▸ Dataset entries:
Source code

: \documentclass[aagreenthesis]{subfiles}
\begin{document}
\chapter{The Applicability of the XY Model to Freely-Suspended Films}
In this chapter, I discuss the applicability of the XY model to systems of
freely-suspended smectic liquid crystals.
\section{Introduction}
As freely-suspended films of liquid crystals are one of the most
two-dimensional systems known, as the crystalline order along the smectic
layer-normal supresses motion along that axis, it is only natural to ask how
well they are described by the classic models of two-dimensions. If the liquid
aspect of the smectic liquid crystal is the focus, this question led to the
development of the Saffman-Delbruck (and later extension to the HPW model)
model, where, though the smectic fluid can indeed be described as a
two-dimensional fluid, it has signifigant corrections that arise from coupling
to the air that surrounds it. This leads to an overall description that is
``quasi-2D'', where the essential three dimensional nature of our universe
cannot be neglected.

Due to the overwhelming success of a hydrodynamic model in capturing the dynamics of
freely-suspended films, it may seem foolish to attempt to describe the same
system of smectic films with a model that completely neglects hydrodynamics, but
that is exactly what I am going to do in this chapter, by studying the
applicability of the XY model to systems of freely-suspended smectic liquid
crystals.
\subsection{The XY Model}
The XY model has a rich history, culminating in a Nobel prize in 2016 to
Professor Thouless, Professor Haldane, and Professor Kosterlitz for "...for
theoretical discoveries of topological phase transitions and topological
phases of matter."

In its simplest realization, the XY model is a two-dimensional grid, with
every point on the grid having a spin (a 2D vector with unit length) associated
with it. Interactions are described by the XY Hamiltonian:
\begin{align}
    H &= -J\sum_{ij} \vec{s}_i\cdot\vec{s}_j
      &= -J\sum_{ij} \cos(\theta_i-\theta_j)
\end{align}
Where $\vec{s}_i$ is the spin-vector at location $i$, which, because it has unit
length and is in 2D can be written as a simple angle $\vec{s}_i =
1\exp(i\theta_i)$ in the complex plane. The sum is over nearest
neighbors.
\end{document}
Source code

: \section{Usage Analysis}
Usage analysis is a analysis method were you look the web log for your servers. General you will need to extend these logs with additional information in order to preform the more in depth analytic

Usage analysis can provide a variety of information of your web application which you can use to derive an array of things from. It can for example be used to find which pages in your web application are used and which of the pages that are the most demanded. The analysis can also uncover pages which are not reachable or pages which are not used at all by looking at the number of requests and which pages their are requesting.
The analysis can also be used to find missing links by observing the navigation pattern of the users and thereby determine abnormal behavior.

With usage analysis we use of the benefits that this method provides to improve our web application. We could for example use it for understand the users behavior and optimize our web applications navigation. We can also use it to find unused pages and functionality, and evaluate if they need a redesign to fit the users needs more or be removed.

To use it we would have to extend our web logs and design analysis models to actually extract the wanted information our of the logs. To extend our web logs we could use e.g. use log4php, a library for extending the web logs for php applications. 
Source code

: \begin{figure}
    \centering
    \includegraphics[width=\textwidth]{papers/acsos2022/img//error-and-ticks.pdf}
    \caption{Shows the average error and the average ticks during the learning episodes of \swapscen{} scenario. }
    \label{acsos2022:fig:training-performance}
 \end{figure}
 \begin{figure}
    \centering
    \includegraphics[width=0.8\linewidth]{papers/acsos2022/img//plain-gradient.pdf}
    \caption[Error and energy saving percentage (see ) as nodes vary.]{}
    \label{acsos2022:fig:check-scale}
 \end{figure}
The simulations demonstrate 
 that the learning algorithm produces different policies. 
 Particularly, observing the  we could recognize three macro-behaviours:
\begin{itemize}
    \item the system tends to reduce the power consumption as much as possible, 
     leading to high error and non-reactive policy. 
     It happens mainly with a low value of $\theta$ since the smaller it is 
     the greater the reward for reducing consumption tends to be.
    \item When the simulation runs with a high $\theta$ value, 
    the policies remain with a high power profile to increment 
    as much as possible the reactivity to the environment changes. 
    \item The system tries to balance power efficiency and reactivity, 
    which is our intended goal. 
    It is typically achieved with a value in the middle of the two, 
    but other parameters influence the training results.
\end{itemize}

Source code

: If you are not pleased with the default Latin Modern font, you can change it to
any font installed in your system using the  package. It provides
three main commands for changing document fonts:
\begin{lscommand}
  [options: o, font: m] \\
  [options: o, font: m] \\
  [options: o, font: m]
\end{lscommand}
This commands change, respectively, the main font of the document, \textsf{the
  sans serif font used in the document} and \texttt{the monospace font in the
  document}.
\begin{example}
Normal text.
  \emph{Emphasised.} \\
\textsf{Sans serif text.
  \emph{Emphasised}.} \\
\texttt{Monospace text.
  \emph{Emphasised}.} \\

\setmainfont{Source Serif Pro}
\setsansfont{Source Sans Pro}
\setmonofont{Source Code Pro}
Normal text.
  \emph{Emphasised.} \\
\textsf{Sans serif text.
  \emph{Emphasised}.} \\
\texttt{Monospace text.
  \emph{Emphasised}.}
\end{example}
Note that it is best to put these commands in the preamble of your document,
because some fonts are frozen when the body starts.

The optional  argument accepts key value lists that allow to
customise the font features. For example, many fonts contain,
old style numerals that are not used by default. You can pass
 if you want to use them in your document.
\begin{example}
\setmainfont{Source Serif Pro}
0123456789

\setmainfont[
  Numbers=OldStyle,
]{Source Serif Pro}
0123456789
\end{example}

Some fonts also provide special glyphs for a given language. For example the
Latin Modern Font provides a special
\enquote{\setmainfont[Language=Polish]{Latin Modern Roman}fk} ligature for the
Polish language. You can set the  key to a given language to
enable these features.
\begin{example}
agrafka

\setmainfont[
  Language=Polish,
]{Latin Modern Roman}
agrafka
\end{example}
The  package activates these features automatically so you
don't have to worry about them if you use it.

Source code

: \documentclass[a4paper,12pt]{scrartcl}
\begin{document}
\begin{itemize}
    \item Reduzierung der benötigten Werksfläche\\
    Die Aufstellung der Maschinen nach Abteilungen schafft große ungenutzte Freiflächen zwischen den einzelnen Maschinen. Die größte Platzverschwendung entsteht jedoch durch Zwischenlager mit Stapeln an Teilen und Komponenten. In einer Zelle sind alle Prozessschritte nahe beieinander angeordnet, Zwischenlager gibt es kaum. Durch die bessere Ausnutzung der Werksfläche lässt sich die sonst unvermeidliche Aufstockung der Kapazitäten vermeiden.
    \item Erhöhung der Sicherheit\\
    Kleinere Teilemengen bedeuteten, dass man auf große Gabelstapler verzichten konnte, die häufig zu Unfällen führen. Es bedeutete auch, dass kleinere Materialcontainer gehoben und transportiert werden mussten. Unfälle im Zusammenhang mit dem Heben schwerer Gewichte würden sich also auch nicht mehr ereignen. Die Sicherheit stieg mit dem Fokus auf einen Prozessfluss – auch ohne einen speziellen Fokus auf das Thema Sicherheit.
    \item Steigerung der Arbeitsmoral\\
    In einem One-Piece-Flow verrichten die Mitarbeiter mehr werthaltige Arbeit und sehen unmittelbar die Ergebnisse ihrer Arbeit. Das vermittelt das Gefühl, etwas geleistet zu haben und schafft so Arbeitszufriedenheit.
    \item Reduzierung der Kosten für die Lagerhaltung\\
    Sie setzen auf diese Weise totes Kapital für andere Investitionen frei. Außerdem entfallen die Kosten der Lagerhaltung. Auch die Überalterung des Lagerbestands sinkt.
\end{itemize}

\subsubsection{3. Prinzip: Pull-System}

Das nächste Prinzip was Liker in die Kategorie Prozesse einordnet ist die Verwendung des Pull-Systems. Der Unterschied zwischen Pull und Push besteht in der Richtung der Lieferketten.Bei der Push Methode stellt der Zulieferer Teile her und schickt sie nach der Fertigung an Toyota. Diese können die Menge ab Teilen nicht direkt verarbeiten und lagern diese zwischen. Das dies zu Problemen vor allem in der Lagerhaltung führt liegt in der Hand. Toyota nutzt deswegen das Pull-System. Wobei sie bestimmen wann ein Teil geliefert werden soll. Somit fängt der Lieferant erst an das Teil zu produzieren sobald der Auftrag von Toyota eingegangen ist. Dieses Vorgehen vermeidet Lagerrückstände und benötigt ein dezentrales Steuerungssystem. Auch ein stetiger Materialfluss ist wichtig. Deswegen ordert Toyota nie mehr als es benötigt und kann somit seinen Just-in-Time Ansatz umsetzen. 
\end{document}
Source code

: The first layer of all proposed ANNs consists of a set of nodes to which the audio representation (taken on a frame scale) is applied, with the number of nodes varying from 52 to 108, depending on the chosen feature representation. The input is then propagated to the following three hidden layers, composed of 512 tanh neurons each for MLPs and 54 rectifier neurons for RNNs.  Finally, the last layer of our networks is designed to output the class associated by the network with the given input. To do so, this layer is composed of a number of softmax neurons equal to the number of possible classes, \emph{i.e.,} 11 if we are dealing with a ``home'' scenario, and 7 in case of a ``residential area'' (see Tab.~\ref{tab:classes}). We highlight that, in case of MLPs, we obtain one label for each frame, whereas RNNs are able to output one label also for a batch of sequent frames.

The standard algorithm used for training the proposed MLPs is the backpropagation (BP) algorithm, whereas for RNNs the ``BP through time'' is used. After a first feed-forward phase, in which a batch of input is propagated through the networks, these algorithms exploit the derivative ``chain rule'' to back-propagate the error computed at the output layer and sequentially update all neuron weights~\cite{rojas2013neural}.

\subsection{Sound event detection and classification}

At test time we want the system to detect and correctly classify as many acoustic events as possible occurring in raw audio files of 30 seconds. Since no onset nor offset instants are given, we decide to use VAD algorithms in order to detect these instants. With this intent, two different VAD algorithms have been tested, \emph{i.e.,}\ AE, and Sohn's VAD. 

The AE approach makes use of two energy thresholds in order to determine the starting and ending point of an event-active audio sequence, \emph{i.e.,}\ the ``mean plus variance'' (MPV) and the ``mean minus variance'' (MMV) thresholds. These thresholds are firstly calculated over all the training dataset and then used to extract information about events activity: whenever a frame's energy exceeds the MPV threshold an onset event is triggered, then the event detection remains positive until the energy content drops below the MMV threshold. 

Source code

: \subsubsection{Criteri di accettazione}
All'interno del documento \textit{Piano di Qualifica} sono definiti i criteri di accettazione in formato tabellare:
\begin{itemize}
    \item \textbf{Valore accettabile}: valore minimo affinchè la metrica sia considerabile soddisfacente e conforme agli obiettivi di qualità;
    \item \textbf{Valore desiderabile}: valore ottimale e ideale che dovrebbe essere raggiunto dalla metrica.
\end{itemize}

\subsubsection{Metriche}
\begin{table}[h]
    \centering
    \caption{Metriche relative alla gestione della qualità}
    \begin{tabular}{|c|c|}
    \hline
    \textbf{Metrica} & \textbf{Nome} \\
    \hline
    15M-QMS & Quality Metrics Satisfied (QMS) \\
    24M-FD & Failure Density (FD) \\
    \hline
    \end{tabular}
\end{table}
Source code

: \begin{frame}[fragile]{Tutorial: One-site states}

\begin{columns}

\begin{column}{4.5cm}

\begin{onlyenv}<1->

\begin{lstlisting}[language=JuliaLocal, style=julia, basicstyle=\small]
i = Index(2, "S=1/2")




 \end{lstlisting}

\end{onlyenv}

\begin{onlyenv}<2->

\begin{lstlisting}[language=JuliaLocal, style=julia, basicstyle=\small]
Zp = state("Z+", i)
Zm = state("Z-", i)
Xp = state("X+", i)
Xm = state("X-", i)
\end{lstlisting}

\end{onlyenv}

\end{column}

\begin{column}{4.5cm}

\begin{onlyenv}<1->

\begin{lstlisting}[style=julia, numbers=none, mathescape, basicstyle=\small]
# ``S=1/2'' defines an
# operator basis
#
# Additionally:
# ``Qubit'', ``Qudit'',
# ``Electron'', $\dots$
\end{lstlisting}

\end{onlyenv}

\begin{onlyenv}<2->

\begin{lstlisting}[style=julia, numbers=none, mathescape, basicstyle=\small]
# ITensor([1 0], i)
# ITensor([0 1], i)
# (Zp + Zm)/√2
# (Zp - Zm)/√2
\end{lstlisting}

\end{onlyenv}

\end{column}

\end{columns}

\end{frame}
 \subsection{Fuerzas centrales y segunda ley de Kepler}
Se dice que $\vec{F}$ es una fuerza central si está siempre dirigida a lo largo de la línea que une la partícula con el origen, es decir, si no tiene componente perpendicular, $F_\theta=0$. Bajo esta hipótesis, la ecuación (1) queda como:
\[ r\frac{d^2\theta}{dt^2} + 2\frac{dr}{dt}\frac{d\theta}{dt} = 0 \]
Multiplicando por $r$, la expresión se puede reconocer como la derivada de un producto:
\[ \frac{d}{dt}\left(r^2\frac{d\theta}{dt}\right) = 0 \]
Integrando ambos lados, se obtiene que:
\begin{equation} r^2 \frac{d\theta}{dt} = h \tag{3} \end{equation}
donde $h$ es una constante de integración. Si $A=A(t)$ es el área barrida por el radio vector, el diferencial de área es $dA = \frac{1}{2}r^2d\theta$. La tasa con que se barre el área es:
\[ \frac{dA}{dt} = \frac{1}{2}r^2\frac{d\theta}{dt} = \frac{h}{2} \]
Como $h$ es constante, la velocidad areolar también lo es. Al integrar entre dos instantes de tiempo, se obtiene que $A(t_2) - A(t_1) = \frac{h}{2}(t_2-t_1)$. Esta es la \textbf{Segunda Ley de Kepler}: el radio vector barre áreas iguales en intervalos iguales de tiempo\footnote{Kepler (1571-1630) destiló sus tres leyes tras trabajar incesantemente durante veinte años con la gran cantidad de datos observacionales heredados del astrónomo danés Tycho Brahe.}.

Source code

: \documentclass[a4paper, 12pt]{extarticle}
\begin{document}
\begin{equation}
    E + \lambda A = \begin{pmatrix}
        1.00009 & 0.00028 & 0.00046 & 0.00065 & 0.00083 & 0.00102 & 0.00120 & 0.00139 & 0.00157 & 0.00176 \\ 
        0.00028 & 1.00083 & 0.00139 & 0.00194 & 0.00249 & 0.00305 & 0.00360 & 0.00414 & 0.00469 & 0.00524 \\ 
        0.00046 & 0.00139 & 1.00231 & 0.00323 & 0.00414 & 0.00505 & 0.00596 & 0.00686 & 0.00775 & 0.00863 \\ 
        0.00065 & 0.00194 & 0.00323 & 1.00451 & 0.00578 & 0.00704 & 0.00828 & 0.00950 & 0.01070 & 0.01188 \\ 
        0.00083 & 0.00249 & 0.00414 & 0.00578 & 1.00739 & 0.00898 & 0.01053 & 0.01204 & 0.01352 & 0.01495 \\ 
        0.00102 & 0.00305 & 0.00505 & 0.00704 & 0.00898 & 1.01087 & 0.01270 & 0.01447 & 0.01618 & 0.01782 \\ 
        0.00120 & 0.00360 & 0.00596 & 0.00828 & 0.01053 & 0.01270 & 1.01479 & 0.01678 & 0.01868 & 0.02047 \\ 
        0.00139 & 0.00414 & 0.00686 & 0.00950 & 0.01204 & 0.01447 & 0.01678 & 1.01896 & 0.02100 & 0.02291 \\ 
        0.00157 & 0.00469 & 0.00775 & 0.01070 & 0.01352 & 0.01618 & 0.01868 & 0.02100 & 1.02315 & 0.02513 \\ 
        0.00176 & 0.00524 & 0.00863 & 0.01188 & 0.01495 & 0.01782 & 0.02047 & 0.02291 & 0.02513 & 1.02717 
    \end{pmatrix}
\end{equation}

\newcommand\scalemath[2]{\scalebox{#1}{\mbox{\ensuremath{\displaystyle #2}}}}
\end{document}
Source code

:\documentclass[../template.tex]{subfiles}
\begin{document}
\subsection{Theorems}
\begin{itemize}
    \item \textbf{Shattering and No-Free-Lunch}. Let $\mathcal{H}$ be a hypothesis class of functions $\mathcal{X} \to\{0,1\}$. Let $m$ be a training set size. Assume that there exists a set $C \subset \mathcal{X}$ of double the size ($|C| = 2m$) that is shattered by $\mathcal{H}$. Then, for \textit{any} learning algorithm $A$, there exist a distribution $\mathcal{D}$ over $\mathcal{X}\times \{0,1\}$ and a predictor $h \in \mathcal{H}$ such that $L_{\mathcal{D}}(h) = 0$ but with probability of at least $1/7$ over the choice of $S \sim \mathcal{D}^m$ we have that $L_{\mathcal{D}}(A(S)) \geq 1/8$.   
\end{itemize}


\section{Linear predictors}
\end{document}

▸ ACTION ITEM: Each line of the entries where the string "training" occurs should be shown.

▸ TASK RESULT:
    \label{acsos2022:fig:training-performance}
    but other parameters influence the training results.
The standard algorithm used for training the proposed MLPs is the backpropagation (BP) algorithm, whereas for RNNs the ``BP through time'' is used. After a first feed-forward phase, in which a batch of input is propagated through the networks, these algorithms exploit the derivative ``chain rule'' to back-propagate the error computed at the output layer and sequentially update all neuron weights~\cite{rojas2013neural}.
The AE approach makes use of two energy thresholds in order to determine the starting and ending point of an event-active audio sequence, \emph{i.e.,}\ the ``mean plus variance'' (MPV) and the ``mean minus variance'' (MMV) thresholds. These thresholds are firstly calculated over all the training dataset and then used to extract information about events activity: whenever a frame's energy exceeds the MPV threshold an onset event is triggered, then the event detection remains positive until the energy content drops below the MMV threshold. 
    \item \textbf{Shattering and No-Free-Lunch}. Let $\mathcal{H}$ be a hypothesis class of functions $\mathcal{X} \to\{0,1\}$. Let $m$ be a training set size. Assume that there exists a set $C \subset \mathcal{X}$ of double the size ($|C| = 2m$) that is shattered by $\mathcal{H}$. Then, for \textit{any} learning algorithm $A$, there exist a distribution $\mathcal{D}$ over $\mathcal{X}\times \{0,1\}$ and a predictor $h \in \mathcal{H}$ such that $L_{\mathcal{D}}(h) = 0$ but with probability of at least $1/7$ over the choice of $S \sim \mathcal{D}^m$ we have that $L_{\mathcal{D}}(A(S)) \geq 1/8$.   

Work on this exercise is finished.